__EXERCISE DIRECTIONS__. Copy the whole listing below exactly.
───── DATA ─────
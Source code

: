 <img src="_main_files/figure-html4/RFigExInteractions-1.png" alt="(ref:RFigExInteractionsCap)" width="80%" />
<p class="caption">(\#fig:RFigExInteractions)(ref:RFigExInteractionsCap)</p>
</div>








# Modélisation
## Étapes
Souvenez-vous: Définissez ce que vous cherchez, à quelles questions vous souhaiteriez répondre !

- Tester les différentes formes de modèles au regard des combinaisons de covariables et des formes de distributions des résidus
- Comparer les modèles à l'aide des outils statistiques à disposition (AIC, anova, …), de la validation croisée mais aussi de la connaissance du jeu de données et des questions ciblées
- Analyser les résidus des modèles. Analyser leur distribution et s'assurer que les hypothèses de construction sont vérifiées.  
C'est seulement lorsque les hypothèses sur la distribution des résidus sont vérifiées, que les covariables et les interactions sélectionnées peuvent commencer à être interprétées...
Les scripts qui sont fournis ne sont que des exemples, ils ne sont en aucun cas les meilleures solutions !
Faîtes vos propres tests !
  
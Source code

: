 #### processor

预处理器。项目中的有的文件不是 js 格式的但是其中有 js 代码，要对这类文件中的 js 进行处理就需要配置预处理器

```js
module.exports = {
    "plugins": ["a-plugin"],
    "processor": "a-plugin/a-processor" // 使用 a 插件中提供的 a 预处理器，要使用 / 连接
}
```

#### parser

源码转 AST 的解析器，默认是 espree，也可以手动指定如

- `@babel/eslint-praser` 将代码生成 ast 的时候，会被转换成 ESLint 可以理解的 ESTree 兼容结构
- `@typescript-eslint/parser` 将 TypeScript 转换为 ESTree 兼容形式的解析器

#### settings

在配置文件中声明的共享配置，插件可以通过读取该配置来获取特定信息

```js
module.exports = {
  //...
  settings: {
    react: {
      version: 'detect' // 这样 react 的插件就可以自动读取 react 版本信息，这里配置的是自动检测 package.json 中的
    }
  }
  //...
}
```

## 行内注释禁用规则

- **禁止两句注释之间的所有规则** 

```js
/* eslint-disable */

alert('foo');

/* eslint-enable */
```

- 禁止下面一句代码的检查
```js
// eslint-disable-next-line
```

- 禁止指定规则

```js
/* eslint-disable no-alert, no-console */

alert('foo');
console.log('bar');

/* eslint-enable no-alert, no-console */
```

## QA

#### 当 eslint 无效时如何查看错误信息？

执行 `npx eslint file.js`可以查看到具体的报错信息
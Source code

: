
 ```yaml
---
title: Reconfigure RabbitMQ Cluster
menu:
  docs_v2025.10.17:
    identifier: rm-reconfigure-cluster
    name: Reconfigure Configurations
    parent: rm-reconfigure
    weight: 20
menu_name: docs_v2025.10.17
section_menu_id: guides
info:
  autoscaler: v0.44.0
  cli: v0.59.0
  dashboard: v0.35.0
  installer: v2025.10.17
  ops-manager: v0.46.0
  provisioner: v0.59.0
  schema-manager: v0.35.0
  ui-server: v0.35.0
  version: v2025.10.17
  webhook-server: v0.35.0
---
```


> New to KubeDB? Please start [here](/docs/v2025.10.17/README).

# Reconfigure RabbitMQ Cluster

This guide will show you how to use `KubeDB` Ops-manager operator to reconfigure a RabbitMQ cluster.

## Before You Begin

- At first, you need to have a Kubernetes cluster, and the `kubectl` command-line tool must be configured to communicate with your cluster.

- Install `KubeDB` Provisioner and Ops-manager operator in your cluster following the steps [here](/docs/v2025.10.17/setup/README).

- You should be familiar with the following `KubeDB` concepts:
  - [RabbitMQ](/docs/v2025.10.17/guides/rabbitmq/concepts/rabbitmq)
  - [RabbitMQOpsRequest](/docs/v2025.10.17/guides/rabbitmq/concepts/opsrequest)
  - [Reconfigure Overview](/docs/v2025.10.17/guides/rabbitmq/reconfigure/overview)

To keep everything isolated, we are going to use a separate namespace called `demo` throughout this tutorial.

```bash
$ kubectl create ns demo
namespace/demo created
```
─────
__TASK ANSWER__.
Source code

: <img src="_main_files/figure-html4/RFigExInteractions-1.png" alt="(ref:RFigExInteractionsCap)" width="80%" />
<p class="caption">(\#fig:RFigExInteractions)(ref:RFigExInteractionsCap)</p>
</div>








# Modélisation
## Étapes
Souvenez-vous: Définissez ce que vous cherchez, à quelles questions vous souhaiteriez répondre !

- Tester les différentes formes de modèles au regard des combinaisons de covariables et des formes de distributions des résidus
- Comparer les modèles à l'aide des outils statistiques à disposition (AIC, anova, …), de la validation croisée mais aussi de la connaissance du jeu de données et des questions ciblées
- Analyser les résidus des modèles. Analyser leur distribution et s'assurer que les hypothèses de construction sont vérifiées.  
C'est seulement lorsque les hypothèses sur la distribution des résidus sont vérifiées, que les covariables et les interactions sélectionnées peuvent commencer à être interprétées...
Les scripts qui sont fournis ne sont que des exemples, ils ne sont en aucun cas les meilleures solutions !
Faîtes vos propres tests !
  
Source code

: #### processor

预处理器。项目中的有的文件不是 js 格式的但是其中有 js 代码，要对这类文件中的 js 进行处理就需要配置预处理器

```js
module.exports = {
    "plugins": ["a-plugin"],
    "processor": "a-plugin/a-processor" // 使用 a 插件中提供的 a 预处理器，要使用 / 连接
}
```

#### parser

源码转 AST 的解析器，默认是 espree，也可以手动指定如

- `@babel/eslint-praser` 将代码生成 ast 的时候，会被转换成 ESLint 可以理解的 ESTree 兼容结构
- `@typescript-eslint/parser` 将 TypeScript 转换为 ESTree 兼容形式的解析器

#### settings

在配置文件中声明的共享配置，插件可以通过读取该配置来获取特定信息

```js
module.exports = {
  //...
  settings: {
    react: {
      version: 'detect' // 这样 react 的插件就可以自动读取 react 版本信息，这里配置的是自动检测 package.json 中的
    }
  }
  //...
}
```

## 行内注释禁用规则

- **禁止两句注释之间的所有规则** 

```js
/* eslint-disable */

alert('foo');

/* eslint-enable */
```

- 禁止下面一句代码的检查
```js
// eslint-disable-next-line
```

- 禁止指定规则

```js
/* eslint-disable no-alert, no-console */

alert('foo');
console.log('bar');

/* eslint-enable no-alert, no-console */
```

## QA

#### 当 eslint 无效时如何查看错误信息？

执行 `npx eslint file.js`可以查看到具体的报错信息
Source code

:
 ```yaml
---
title: Reconfigure RabbitMQ Cluster
menu:
  docs_v2025.10.17:
    identifier: rm-reconfigure-cluster
    name: Reconfigure Configurations
    parent: rm-reconfigure
    weight: 20
menu_name: docs_v2025.10.17
section_menu_id: guides
info:
  autoscaler: v0.44.0
  cli: v0.59.0
  dashboard: v0.35.0
  installer: v2025.10.17
  ops-manager: v0.46.0
  provisioner: v0.59.0
  schema-manager: v0.35.0
  ui-server: v0.35.0
  version: v2025.10.17
  webhook-server: v0.35.0
---
```


> New to KubeDB? Please start [here](/docs/v2025.10.17/README).

# Reconfigure RabbitMQ Cluster

This guide will show you how to use `KubeDB` Ops-manager operator to reconfigure a RabbitMQ cluster.

## Before You Begin

- At first, you need to have a Kubernetes cluster, and the `kubectl` command-line tool must be configured to communicate with your cluster.

- Install `KubeDB` Provisioner and Ops-manager operator in your cluster following the steps [here](/docs/v2025.10.17/setup/README).

- You should be familiar with the following `KubeDB` concepts:
  - [RabbitMQ](/docs/v2025.10.17/guides/rabbitmq/concepts/rabbitmq)
  - [RabbitMQOpsRequest](/docs/v2025.10.17/guides/rabbitmq/concepts/opsrequest)
  - [Reconfigure Overview](/docs/v2025.10.17/guides/rabbitmq/reconfigure/overview)

To keep everything isolated, we are going to use a separate namespace called `demo` throughout this tutorial.

```bash
$ kubectl create ns demo
namespace/demo created
```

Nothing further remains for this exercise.